Secondo quanto sostenuto dai familiari del ragazzo, alcune presunte tracce riconducibili a materiale ematico, mai repertate né sottoposte ad accertamenti investigativi, potrebbero rappresentare un elemento utile per approfondire quanto accaduto. La Procura di Santa Maria Capua Vetere ha finora ricondotto la vicenda all’ipotesi di suicidio, ma la famiglia continua a contestare questa ricostruzione.

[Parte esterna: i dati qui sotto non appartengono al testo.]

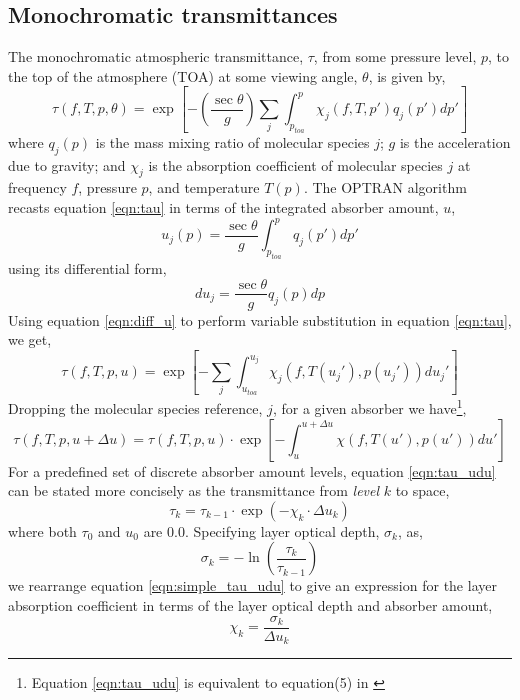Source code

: \subsection{Monochromatic transmittances}
The monochromatic atmospheric transmittance, $\tau$, from some pressure level, $p$, to the top of the atmosphere (TOA) at some viewing angle, $\theta$, is given by,
\begin{equation}
  \tau(f,T,p,\theta) = \exp\left[-\left(\frac{\sec\theta}{g}\right)\sum_{j}\int_{p_{toa}}^{p}\chi_{j}(f,T,p') q_{j}(p')dp'\right]
  \label{eqn:tau}
\end{equation}
where $q_{j}(p)$ is the mass mixing ratio of molecular species $j$; $g$ is the acceleration due to gravity; and $\chi_{j}$ is the absorption coefficient of molecular species $j$ at frequency $f$, pressure $p$, and temperature $T(p)$. The OPTRAN algorithm\cite{OPTRAN3} recasts equation \ref{eqn:tau} in terms of the integrated absorber amount, $u$,
\begin{equation}
  u_{j}(p) = \frac{\sec\theta}{g}\int_{p_{toa}}^{p}q_{j}(p')dp'
  \label{eqn:int_u}
\end{equation}
using its differential form,
\begin{equation}
  du_{j} = \frac{\sec\theta}{g}q_{j}(p)dp
  \label{eqn:diff_u}
\end{equation}
Using equation \ref{eqn:diff_u} to perform variable substitution in equation \ref{eqn:tau}, we get,
\begin{equation}
  \tau(f,T,p,u) = \exp\left[-\sum_{j}\int_{u_{toa}}^{u_{j}}\chi_{j}(f,T(u_{j}'),p(u_{j}'))du_{j}'\right]
  \label{eqn:tau_u}
\end{equation}
Dropping the molecular species reference, $j$, for a given absorber we have\footnote{Equation \ref{eqn:tau_udu} is equivalent to equation(5) in \cite{OPTRAN3}},
\begin{equation}
  \tau(f,T,p,u+\Delta{u}) = \tau(f,T,p,u)\cdot\exp\left[-\int_{u}^{u+\Delta{u}}\chi(f,T(u'),p(u'))du'\right]
  \label{eqn:tau_udu}
\end{equation}
For a predefined set of discrete absorber amount levels, equation \ref{eqn:tau_udu} can be stated more concisely as the transmittance from \emph{level} $k$ to space,
\begin{equation}
  \tau_{k} = \tau_{k-1}\cdot\exp(-\chi_{k}\cdot\Delta{u}_{k})
  \label{eqn:simple_tau_udu}
\end{equation}
where both $\tau_{0}$ and $u_{0}$ are 0.0. Specifying layer optical depth, $\sigma_{k}$, as,
\begin{equation}
  \sigma_{k} = -\ln\left(\frac{\tau_{k}}{\tau_{k-1}}\right)
  \label{eqn:layer_od}
\end{equation}
we rearrange equation \ref{eqn:simple_tau_udu} to give an expression for the layer absorption coefficient in terms of the layer optical depth and absorber amount,
\begin{equation}
  \chi_{k} = \frac{\sigma_{k}}{\Delta{u}_{k}}
  \label{eqn:layer_chi}
\end{equation}


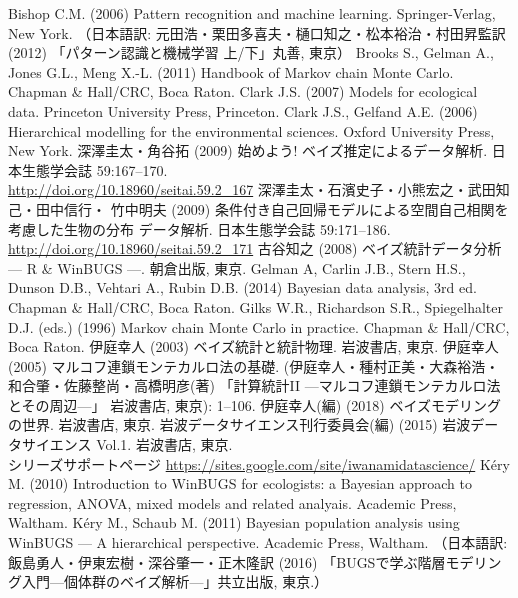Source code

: \documentclass[11pt,uplatex]{jsarticle}
\begin{document}
\begin{thebibliography}{99}
 Bishop C.M. (2006) Pattern recognition and machine learning.
  Springer-Verlag, New York.
  （日本語訳: 元田浩・栗田多喜夫・樋口知之・松本裕治・村田昇監訳 (2012)
  「パターン認識と機械学習 上/下」丸善, 東京）
 Brooks S., Gelman A., Jones G.L., Meng X.-L. (2011)
Handbook of Markov chain Monte Carlo. Chapman \& Hall/CRC, Boca Raton. 
 Clark J.S. (2007) Models for ecological data.
  Princeton University Press, Princeton.
 Clark J.S., Gelfand A.E. (2006) Hierarchical modelling
  for the environmental sciences. Oxford University Press, New York.
 深澤圭太・角谷拓 (2009) 始めよう! ベイズ推定によるデータ解析.
  日本生態学会誌 59:167--170.\\
  \url{http://doi.org/10.18960/seitai.59.2_167}
 深澤圭太・石濱史子・小熊宏之・武田知己・田中信行・
  竹中明夫 (2009) 条件付き自己回帰モデルによる空間自己相関を考慮した生物の分布
  データ解析. 日本生態学会誌 59:171--186. \\
  \url{http://doi.org/10.18960/seitai.59.2_171}
 古谷知之 (2008) ベイズ統計データ分析 --- R \& WinBUGS ---.
  朝倉出版, 東京.
 Gelman A, Carlin J.B., Stern H.S., Dunson D.B., Vehtari A.,
  Rubin D.B. (2014) Bayesian data analysis, 3rd ed.
  Chapman \& Hall/CRC, Boca Raton.
 Gilks W.R., Richardson S.R., Spiegelhalter D.J. (eds.) (1996)
  Markov chain Monte Carlo in practice. Chapman \& Hall/CRC, Boca Raton.
 伊庭幸人 (2003) ベイズ統計と統計物理. 岩波書店, 東京.
 伊庭幸人 (2005) マルコフ連鎖モンテカルロ法の基礎. 
  (伊庭幸人・種村正美・大森裕浩・和合肇・佐藤整尚・高橋明彦(著)
  「計算統計II ---マルコフ連鎖モンテカルロ法とその周辺---」
  岩波書店, 東京): 1--106.
 伊庭幸人(編) (2018) ベイズモデリングの世界. 岩波書店, 東京.
 岩波データサイエンス刊行委員会(編) (2015) 岩波データサイエンス Vol.1.
岩波書店, 東京. \\
シリーズサポートページ \url{https://sites.google.com/site/iwanamidatascience/}
 K\'ery M. (2010) Introduction to WinBUGS for ecologists:
  a Bayesian approach to regression, ANOVA, mixed models and related analyais.
  Academic Press, Waltham.
 K\'ery M., Schaub M. (2011) Bayesian population analysis using WinBUGS --- A hierarchical perspective.
  Academic Press, Waltham.
    （日本語訳: 飯島勇人・伊東宏樹・深谷肇一・正木隆訳 (2016) 「BUGSで学ぶ階層モデリング入門---個体群のベイズ解析---」共立出版, 東京.）

\end{thebibliography}
\end{document}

Il fratello di Matteo ha conferito incarico all’avvocato Sergio Pisani affinché svolga ulteriori accertamenti difensivi, sostenendo la possibilità che il giovane possa essere stato vittima di un omicidio. Già nei mesi scorsi il legale aveva presentato opposizione alla richiesta di archiviazione formulata dal pubblico ministero Gionata Fiore, titolare del fascicolo aperto per istigazione al suicidio. Analoga opposizione è stata proposta anche dal padre del ragazzo, assistito dall’avvocato Francesco Liguori.
Nella memoria depositata, la difesa evidenzia diversi aspetti ritenuti anomali. Tra questi, la posizione in cui il corpo venne ritrovato, distante dalla verticale della finestra dalla quale, secondo la ricostruzione investigativa, sarebbe avvenuta la caduta. Per il legale tale circostanza avrebbe richiesto una specifica perizia cinematica, poiché potrebbe risultare compatibile anche con scenari differenti rispetto a quello ipotizzato dagli inquirenti.

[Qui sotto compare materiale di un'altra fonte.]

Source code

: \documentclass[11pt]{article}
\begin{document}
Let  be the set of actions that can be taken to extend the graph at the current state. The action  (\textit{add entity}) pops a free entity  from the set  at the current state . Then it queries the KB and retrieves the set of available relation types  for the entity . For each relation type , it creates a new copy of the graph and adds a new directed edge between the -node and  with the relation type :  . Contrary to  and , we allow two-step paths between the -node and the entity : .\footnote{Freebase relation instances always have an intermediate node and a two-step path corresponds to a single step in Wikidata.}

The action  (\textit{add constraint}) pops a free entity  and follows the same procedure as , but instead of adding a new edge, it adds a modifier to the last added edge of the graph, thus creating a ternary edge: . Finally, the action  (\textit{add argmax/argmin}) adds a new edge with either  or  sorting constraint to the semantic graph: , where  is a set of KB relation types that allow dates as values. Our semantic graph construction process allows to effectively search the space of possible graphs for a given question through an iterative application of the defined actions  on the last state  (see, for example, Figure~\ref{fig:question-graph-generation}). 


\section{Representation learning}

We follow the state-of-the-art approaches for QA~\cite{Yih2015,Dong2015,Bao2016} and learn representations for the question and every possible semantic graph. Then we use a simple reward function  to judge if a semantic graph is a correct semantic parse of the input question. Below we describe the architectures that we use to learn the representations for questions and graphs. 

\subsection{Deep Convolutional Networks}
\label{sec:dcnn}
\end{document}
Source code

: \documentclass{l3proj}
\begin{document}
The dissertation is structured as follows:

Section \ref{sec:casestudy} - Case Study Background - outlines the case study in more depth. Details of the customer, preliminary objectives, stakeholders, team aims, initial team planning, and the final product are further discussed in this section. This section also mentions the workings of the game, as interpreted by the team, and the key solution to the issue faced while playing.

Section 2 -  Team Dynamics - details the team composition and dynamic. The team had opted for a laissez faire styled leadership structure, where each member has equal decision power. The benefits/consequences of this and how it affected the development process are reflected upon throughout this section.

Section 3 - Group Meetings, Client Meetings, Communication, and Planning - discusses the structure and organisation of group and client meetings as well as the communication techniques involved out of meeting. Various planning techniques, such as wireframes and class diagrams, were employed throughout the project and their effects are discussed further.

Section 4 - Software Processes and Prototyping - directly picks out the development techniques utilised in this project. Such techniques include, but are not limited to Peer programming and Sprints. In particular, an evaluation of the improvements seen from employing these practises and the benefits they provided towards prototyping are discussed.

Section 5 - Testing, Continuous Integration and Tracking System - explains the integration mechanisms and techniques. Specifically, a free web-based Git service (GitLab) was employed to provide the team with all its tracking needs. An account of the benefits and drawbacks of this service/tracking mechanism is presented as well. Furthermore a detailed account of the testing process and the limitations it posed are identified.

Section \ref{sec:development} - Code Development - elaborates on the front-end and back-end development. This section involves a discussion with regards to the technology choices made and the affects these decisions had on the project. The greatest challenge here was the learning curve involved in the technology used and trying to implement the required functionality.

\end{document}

Ulteriori perplessità riguardano la postura del corpo, definita inconsueta, e l’assenza di un’autopsia oltre che del sopralluogo di un medico legale sul luogo della tragedia per eseguire rilievi approfonditi.
A rafforzare i dubbi della famiglia vi sarebbero inoltre alcune macchie compatibili con sangue, fotografate dalla cugina del giovane e destinate a essere inserite nel fascicolo delle indagini difensive. Le presunte tracce sarebbero state individuate nell’androne del palazzo, lungo le scale e sui davanzali del quarto piano, oltre ad altre già segnalate all’esterno dell’edificio, nei pressi del luogo in cui fu trovato il corpo.
Secondo la ricostruzione prospettata dalla difesa, tali elementi potrebbero essere compatibili con l’ipotesi che Matteo fosse già ferito e stesse tentando di allontanarsi da qualcuno, cercando rifugio ai piani superiori dello stabile. Si tratta tuttavia di una tesi sostenuta esclusivamente dai legali della famiglia e ancora al vaglio degli organi competenti.